Le sue parole sono probabilmente le migliori per ricordare Anna Politkovskaya non solo come giornalista ma anche e soprattutto come persona: una vita vissuta col cuore, passata a difendere gli altri piuttosto se stessa, una donna che ha chiesto compassione ad un mondo che non ha saputo offrirgliela.
Addio Anna.

 

Per saperne di più

Genocidio
Il termine "genocidio" venne ufficialmente usato dalla prima volta dal giurista polacco Raphael Lemkin nel nono capitolo del suo libro "Axis Rule in occupied Europe", pubblicato nel 1944. Nell'analisi di Lemkin il concetto di genocidio, possibile anche in tempi di pace, non va obbligatoriamente associato a manifestazioni di forza violente e liquidatorie.
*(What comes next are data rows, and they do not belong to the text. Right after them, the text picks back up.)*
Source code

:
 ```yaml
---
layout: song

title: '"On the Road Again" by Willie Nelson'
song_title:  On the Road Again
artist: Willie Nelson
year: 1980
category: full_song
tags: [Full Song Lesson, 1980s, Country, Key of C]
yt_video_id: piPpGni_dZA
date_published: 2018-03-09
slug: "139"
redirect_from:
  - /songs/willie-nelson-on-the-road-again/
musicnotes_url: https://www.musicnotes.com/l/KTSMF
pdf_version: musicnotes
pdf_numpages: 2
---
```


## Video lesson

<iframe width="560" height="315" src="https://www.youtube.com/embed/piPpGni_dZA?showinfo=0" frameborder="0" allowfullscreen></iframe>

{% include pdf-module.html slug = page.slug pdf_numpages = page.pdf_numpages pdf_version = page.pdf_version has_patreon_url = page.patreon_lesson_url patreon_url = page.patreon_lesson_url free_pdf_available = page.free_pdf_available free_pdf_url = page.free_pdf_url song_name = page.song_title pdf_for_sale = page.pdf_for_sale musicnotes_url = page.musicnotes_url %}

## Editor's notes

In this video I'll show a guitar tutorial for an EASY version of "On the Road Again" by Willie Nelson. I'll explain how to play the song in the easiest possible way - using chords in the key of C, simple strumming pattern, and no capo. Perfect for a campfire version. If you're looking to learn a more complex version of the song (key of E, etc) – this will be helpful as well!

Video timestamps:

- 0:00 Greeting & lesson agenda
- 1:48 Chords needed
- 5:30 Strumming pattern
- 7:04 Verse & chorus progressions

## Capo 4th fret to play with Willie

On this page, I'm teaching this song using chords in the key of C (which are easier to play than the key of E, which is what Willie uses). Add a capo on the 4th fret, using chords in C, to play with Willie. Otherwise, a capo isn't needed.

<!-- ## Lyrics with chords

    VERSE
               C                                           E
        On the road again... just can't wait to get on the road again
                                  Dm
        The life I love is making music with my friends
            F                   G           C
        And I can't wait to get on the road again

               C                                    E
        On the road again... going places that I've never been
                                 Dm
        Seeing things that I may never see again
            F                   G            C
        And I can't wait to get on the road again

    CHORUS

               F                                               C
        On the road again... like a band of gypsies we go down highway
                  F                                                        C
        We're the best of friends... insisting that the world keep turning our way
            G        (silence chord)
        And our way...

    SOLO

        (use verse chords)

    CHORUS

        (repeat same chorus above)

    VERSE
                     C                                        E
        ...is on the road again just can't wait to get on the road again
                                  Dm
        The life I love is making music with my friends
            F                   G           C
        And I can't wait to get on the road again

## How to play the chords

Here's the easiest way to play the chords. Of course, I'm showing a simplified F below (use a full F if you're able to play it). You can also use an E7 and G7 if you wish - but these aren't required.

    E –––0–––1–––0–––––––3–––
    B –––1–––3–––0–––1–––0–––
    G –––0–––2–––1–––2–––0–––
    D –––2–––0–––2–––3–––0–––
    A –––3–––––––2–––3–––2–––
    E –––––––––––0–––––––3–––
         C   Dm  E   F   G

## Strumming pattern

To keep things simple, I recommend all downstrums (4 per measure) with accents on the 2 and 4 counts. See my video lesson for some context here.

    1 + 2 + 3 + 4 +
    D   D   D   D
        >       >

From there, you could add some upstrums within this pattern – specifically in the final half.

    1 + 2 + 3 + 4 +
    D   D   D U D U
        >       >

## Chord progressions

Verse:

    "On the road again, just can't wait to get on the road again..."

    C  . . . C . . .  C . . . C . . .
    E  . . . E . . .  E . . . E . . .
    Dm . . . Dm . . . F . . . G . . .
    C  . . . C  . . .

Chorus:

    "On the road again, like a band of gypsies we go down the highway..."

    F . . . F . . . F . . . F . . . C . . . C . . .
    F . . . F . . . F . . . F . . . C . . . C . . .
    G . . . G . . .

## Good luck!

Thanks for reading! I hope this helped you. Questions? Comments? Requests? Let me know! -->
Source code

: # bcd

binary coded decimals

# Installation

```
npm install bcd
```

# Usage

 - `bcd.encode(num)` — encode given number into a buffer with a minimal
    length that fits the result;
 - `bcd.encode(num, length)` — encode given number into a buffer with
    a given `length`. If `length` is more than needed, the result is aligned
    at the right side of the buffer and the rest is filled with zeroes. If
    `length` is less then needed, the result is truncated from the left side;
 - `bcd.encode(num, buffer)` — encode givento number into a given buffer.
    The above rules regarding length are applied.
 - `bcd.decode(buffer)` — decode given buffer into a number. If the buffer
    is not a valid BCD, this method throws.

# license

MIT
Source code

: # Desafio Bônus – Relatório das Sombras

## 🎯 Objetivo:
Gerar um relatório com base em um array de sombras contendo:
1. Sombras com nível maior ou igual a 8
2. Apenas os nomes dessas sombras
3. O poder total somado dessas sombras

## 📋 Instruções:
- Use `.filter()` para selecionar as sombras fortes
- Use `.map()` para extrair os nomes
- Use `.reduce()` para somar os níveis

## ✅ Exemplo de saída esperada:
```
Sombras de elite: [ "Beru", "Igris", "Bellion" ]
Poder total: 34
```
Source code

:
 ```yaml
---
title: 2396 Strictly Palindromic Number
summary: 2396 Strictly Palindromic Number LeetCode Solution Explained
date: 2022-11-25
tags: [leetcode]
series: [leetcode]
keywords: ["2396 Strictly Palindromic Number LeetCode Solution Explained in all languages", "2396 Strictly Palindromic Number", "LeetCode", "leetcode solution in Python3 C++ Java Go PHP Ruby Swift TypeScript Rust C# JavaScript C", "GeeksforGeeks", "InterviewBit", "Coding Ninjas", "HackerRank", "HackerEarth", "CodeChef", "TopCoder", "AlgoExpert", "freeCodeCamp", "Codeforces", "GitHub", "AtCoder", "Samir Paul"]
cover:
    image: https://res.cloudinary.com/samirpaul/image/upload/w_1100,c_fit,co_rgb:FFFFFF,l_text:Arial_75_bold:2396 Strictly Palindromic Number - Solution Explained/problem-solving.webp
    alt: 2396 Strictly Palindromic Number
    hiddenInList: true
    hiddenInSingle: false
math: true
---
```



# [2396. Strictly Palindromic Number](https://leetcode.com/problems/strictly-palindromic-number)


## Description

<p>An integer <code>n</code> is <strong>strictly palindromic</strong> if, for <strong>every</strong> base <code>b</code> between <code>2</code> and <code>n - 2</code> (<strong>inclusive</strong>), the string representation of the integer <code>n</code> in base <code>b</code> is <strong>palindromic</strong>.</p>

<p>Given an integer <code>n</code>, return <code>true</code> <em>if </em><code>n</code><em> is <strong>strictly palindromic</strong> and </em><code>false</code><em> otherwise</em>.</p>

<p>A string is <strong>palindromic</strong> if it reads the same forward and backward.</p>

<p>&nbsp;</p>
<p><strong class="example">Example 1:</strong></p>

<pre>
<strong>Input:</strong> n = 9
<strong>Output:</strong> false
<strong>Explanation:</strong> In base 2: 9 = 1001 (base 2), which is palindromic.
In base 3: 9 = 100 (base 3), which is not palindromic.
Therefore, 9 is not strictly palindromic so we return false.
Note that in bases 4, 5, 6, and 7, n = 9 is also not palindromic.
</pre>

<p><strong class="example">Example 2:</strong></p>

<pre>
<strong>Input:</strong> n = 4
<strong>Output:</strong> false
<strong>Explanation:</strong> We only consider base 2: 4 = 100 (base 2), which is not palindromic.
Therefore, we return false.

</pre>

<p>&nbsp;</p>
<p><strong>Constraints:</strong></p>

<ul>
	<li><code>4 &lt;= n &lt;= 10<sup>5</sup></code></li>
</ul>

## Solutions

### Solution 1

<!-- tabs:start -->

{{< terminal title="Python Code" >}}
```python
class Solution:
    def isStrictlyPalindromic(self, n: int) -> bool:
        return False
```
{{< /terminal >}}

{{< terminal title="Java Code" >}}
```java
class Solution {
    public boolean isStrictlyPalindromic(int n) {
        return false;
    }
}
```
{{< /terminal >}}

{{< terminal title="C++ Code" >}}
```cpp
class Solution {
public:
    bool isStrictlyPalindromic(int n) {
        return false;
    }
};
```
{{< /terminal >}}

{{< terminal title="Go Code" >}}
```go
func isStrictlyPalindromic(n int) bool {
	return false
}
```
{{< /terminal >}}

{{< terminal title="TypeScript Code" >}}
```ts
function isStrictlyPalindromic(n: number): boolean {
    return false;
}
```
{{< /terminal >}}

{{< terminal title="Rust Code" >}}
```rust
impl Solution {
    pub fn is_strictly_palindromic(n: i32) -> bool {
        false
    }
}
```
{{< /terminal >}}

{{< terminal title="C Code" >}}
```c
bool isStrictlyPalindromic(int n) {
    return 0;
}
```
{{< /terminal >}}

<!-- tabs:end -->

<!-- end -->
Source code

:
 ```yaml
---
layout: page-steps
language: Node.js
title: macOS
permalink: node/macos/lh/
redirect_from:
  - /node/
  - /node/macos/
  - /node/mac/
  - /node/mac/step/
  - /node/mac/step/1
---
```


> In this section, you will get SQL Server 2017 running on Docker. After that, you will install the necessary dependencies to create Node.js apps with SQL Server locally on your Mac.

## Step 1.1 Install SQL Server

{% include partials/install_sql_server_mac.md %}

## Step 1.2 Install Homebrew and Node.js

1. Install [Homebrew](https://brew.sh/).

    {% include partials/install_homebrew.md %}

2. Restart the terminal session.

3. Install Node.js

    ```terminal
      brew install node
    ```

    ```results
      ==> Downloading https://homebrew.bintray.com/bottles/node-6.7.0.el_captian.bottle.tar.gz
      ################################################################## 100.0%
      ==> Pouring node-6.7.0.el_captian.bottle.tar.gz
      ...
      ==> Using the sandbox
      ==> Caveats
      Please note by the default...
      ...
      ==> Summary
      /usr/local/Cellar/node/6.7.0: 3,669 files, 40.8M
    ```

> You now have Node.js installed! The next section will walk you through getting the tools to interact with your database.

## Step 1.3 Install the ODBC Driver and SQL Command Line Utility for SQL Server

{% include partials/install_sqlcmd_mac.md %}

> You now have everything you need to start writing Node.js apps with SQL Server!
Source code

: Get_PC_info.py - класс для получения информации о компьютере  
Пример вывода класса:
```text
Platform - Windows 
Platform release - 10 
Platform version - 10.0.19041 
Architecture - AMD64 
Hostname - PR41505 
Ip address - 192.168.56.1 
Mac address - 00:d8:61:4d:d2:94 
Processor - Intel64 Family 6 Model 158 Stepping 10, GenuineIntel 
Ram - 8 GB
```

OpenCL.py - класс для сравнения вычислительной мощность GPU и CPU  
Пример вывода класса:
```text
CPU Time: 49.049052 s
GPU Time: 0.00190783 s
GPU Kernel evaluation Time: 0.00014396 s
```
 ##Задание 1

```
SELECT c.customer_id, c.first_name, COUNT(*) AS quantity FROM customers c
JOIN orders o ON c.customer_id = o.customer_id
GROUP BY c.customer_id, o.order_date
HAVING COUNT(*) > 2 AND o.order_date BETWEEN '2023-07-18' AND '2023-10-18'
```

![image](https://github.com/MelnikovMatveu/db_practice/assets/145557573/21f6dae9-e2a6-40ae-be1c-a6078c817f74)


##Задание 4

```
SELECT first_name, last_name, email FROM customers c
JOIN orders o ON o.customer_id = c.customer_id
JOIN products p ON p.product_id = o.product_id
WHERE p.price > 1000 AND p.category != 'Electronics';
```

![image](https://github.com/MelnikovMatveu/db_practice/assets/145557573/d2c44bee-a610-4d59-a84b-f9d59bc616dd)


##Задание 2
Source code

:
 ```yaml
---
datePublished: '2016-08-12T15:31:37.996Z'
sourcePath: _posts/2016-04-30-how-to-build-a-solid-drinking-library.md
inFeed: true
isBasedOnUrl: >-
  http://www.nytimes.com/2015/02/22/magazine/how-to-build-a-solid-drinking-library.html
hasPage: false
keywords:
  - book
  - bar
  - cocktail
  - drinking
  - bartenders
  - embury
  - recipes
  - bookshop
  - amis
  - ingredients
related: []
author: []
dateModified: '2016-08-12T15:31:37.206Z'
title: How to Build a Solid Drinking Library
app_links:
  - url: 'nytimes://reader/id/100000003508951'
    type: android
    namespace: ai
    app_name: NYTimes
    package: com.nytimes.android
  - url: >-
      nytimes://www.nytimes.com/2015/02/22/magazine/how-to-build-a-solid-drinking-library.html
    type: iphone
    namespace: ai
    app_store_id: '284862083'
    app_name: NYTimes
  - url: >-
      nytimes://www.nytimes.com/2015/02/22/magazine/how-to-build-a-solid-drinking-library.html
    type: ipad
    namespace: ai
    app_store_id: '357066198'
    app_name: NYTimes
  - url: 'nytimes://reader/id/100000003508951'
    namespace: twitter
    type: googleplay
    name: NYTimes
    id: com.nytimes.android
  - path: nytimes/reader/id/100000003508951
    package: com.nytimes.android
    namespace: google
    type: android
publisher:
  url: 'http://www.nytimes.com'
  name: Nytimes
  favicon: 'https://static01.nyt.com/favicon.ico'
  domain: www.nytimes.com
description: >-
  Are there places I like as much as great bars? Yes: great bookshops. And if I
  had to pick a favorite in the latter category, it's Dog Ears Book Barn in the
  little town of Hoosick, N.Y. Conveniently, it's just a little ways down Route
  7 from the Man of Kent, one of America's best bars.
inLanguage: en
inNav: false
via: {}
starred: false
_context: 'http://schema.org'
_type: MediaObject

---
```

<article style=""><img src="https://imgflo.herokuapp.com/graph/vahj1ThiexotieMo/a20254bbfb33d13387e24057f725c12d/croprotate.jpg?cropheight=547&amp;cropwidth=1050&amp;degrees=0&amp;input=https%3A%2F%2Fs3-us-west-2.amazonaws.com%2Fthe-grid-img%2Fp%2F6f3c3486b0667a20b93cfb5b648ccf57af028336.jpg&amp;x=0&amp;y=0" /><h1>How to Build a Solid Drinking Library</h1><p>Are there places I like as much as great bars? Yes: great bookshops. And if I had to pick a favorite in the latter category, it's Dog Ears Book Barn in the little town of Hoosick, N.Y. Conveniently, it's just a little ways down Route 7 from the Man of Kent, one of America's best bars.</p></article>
Esso si determina anche attraverso attacchi non letali in grado di minare comunque la libertà e la sicurezza personale dei membri di un gruppo. Il genocidio comprende un numero di azioni molto vasto che ha come obiettivo la "disintegrazione delle istituzioni politiche e sociali, della cultura, della lingua, dei sentimenti nazionali, della religione e della vita economica dei gruppi nazionali e la distruzione della sicurezza personale, della libertà della salute, della dignità e persino delle vite degli individui che appartengono a tali gruppi".

Novaja Gazeta
Testata moscovita filo-occidentale bisettimanale e on-line sulla quale scriveva Anna Politovskaya. Azionista del periodico è Michael Gorbaciov, ex Presidente dell'URSS e Premio Nobel per la Pace.